- [ASSIGNMENT]
Every entry is to be returned unchanged, and no picture is to be included.

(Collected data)

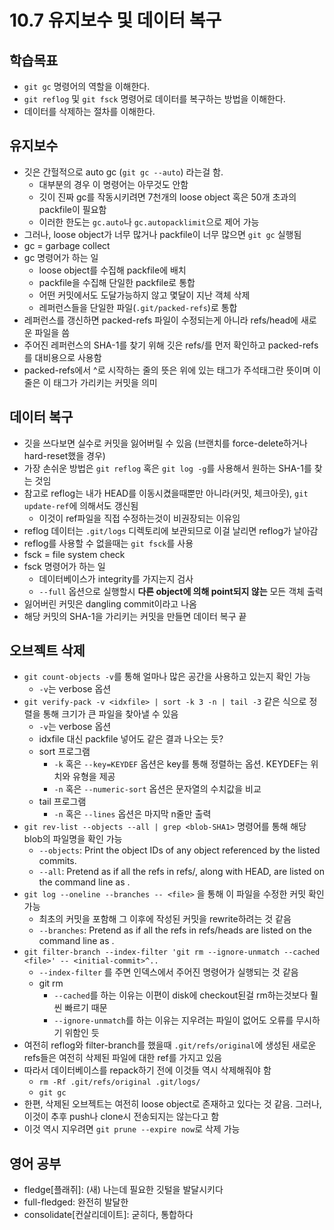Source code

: # 10.7 유지보수 및 데이터 복구

## 학습목표
- `git gc` 명령어의 역할을 이해한다.
- `git reflog` 및 `git fsck` 명령어로 데이터를 복구하는 방법을 이해한다.
- 데이터를 삭제하는 절차를 이해한다.

## 유지보수
- 깃은 간헐적으로 auto gc (`git gc --auto`) 라는걸 함.
   - 대부분의 경우 이 명령어는 아무것도 안함
   - 깃이 진짜 gc를 작동시키려면 7천개의 loose object 혹은 50개 초과의 packfile이 필요함
   - 이러한 한도는 `gc.auto`나 `gc.autopacklimit`으로 제어 가능
- 그러나, loose object가 너무 많거나 packfile이 너무 많으면 `git gc` 실행됨
- gc = garbage collect
- gc 명령어가 하는 일
   - loose object를 수집해 packfile에 배치
   - packfile을 수집해 단일한 packfile로 통합
   - 어떤 커밋에서도 도달가능하지 않고 몇달이 지난 객체 삭제
   - 레퍼런스들을 단일한 파일(`.git/packed-refs`)로 통합
- 레퍼런스를 갱신하면 packed-refs 파일이 수정되는게 아니라 refs/head에 새로운 파일을 씀
- 주어진 레퍼런스의 SHA-1를 찾기 위해 깃은 refs/를 먼저 확인하고 packed-refs를 대비용으로 사용함
- packed-refs에서 ^로 시작하는 줄의 뜻은 위에 있는 태그가 주석태그란 뜻이며 이 줄은 이 태그가 가리키는 커밋을 의미

## 데이터 복구
- 깃을 쓰다보면 실수로 커밋을 잃어버릴 수 있음 (브랜치를 force-delete하거나 hard-reset했을 경우)
- 가장 손쉬운 방법은 `git reflog` 혹은 `git log -g`를 사용해서 원하는 SHA-1를 찾는 것임
- 참고로 reflog는 내가 HEAD를 이동시켰을때뿐만 아니라(커밋, 체크아웃), `git update-ref`에 의해서도 갱신됨
   - 이것이 ref파일을 직접 수정하는것이 비권장되는 이유임
- reflog 데이터는 `.git/logs` 디렉토리에 보관되므로 이걸 날리면 reflog가 날아감
- reflog를 사용할 수 없을때는 `git fsck`를 사용
- fsck = file system check
- fsck 명령어가 하는 일
   - 데이터베이스가 integrity를 가지는지 검사
   - `--full` 옵션으로 실행할시 **다른 object에 의해 point되지 않는** 모든 객체 출력
- 잃어버린 커밋은 dangling commit이라고 나옴
- 해당 커밋의 SHA-1을 가리키는 커밋을 만들면 데이터 복구 끝

## 오브젝트 삭제
- `git count-objects -v`를 통해 얼마나 많은 공간을 사용하고 있는지 확인 가능
   - `-v`는 verbose 옵션
- `git verify-pack -v <idxfile> | sort -k 3 -n | tail -3` 같은 식으로 정렬을 통해 크기가 큰 파일을 찾아낼 수 있음
   - `-v`는 verbose 옵션
   - idxfile 대신 packfile 넣어도 같은 결과 나오는 듯?
   - sort 프로그램
      - `-k` 혹은 `--key=KEYDEF` 옵션은 key를 통해 정렬하는 옵션. KEYDEF는 위치와 유형을 제공
      - `-n` 혹은 `--numeric-sort` 옵션은 문자열의 수치값을 비교
   - tail 프로그램
      - `-n` 혹은 `--lines` 옵션은 마지막 n줄만 출력
- `git rev-list --objects --all | grep <blob-SHA1>` 명령어를 통해 해당 blob의 파일명을 확인 가능
   - `--objects`: Print the object IDs of any object referenced by the listed commits.
   - `--all`: Pretend as if all the refs in refs/, along with HEAD, are listed on the command line as <commit>.
- `git log --oneline --branches -- <file>` 을 통해 이 파일을 수정한 커밋 확인 가능
   - 최초의 커밋을 포함해 그 이후에 작성된 커밋을 rewrite하려는 것 같음
   - `--branches`: Pretend as if all the refs in refs/heads are listed on the command line as <commit>.
- `git filter-branch --index-filter 'git rm --ignore-unmatch --cached <file>' -- <initial-commit>^..`
   - `--index-filter` 를 주면 인덱스에서 주어진 명령어가 실행되는 것 같음
   - git rm
      - `--cached`를 하는 이유는 이편이 disk에 checkout된걸 rm하는것보다 훨씬 빠르기 때문
      - `--ignore-unmatch`를 하는 이유는 지우려는 파일이 없어도 오류를 무시하기 위함인 듯
- 여전히 reflog와 filter-branch를 했을때 `.git/refs/original`에 생성된 새로운 refs들은 여전히 삭제된 파일에 대한 ref를 가지고 있음
- 따라서 데이터베이스를 repack하기 전에 이것들 역시 삭제해줘야 함
   - `rm -Rf .git/refs/original .git/logs/`
   - `git gc`
- 한편, 삭제된 오브젝트는 여전히 loose object로 존재하고 있다는 것 같음. 그러나, 이것이 추후 push나 clone시 전송되지는 않는다고 함
- 이것 역시 지우려면 `git prune --expire now`로 삭제 가능

## 영어 공부
- fledge[플래쥐]: (새) 나는데 필요한 깃털을 발달시키다
- full-fledged: 완전히 발달한
- consolidate[컨살리데이트]: 굳히다, 통합하다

- [SOLUTION FOR THIS PROBLEM]
Source code

: # 10.7 유지보수 및 데이터 복구

## 학습목표
- `git gc` 명령어의 역할을 이해한다.
- `git reflog` 및 `git fsck` 명령어로 데이터를 복구하는 방법을 이해한다.
- 데이터를 삭제하는 절차를 이해한다.

## 유지보수
- 깃은 간헐적으로 auto gc (`git gc --auto`) 라는걸 함.
   - 대부분의 경우 이 명령어는 아무것도 안함
   - 깃이 진짜 gc를 작동시키려면 7천개의 loose object 혹은 50개 초과의 packfile이 필요함
   - 이러한 한도는 `gc.auto`나 `gc.autopacklimit`으로 제어 가능
- 그러나, loose object가 너무 많거나 packfile이 너무 많으면 `git gc` 실행됨
- gc = garbage collect
- gc 명령어가 하는 일
   - loose object를 수집해 packfile에 배치
   - packfile을 수집해 단일한 packfile로 통합
   - 어떤 커밋에서도 도달가능하지 않고 몇달이 지난 객체 삭제
   - 레퍼런스들을 단일한 파일(`.git/packed-refs`)로 통합
- 레퍼런스를 갱신하면 packed-refs 파일이 수정되는게 아니라 refs/head에 새로운 파일을 씀
- 주어진 레퍼런스의 SHA-1를 찾기 위해 깃은 refs/를 먼저 확인하고 packed-refs를 대비용으로 사용함
- packed-refs에서 ^로 시작하는 줄의 뜻은 위에 있는 태그가 주석태그란 뜻이며 이 줄은 이 태그가 가리키는 커밋을 의미

## 데이터 복구
- 깃을 쓰다보면 실수로 커밋을 잃어버릴 수 있음 (브랜치를 force-delete하거나 hard-reset했을 경우)
- 가장 손쉬운 방법은 `git reflog` 혹은 `git log -g`를 사용해서 원하는 SHA-1를 찾는 것임
- 참고로 reflog는 내가 HEAD를 이동시켰을때뿐만 아니라(커밋, 체크아웃), `git update-ref`에 의해서도 갱신됨
   - 이것이 ref파일을 직접 수정하는것이 비권장되는 이유임
- reflog 데이터는 `.git/logs` 디렉토리에 보관되므로 이걸 날리면 reflog가 날아감
- reflog를 사용할 수 없을때는 `git fsck`를 사용
- fsck = file system check
- fsck 명령어가 하는 일
   - 데이터베이스가 integrity를 가지는지 검사
   - `--full` 옵션으로 실행할시 **다른 object에 의해 point되지 않는** 모든 객체 출력
- 잃어버린 커밋은 dangling commit이라고 나옴
- 해당 커밋의 SHA-1을 가리키는 커밋을 만들면 데이터 복구 끝

## 오브젝트 삭제
- `git count-objects -v`를 통해 얼마나 많은 공간을 사용하고 있는지 확인 가능
   - `-v`는 verbose 옵션
- `git verify-pack -v <idxfile> | sort -k 3 -n | tail -3` 같은 식으로 정렬을 통해 크기가 큰 파일을 찾아낼 수 있음
   - `-v`는 verbose 옵션
   - idxfile 대신 packfile 넣어도 같은 결과 나오는 듯?
   - sort 프로그램
      - `-k` 혹은 `--key=KEYDEF` 옵션은 key를 통해 정렬하는 옵션. KEYDEF는 위치와 유형을 제공
      - `-n` 혹은 `--numeric-sort` 옵션은 문자열의 수치값을 비교
   - tail 프로그램
      - `-n` 혹은 `--lines` 옵션은 마지막 n줄만 출력
- `git rev-list --objects --all | grep <blob-SHA1>` 명령어를 통해 해당 blob의 파일명을 확인 가능
   - `--objects`: Print the object IDs of any object referenced by the listed commits.
   - `--all`: Pretend as if all the refs in refs/, along with HEAD, are listed on the command line as <commit>.
- `git log --oneline --branches -- <file>` 을 통해 이 파일을 수정한 커밋 확인 가능
   - 최초의 커밋을 포함해 그 이후에 작성된 커밋을 rewrite하려는 것 같음
   - `--branches`: Pretend as if all the refs in refs/heads are listed on the command line as <commit>.
- `git filter-branch --index-filter 'git rm --ignore-unmatch --cached <file>' -- <initial-commit>^..`
   - `--index-filter` 를 주면 인덱스에서 주어진 명령어가 실행되는 것 같음
   - git rm
      - `--cached`를 하는 이유는 이편이 disk에 checkout된걸 rm하는것보다 훨씬 빠르기 때문
      - `--ignore-unmatch`를 하는 이유는 지우려는 파일이 없어도 오류를 무시하기 위함인 듯
- 여전히 reflog와 filter-branch를 했을때 `.git/refs/original`에 생성된 새로운 refs들은 여전히 삭제된 파일에 대한 ref를 가지고 있음
- 따라서 데이터베이스를 repack하기 전에 이것들 역시 삭제해줘야 함
   - `rm -Rf .git/refs/original .git/logs/`
   - `git gc`
- 한편, 삭제된 오브젝트는 여전히 loose object로 존재하고 있다는 것 같음. 그러나, 이것이 추후 push나 clone시 전송되지는 않는다고 함
- 이것 역시 지우려면 `git prune --expire now`로 삭제 가능

## 영어 공부
- fledge[플래쥐]: (새) 나는데 필요한 깃털을 발달시키다
- full-fledged: 완전히 발달한
- consolidate[컨살리데이트]: 굳히다, 통합하다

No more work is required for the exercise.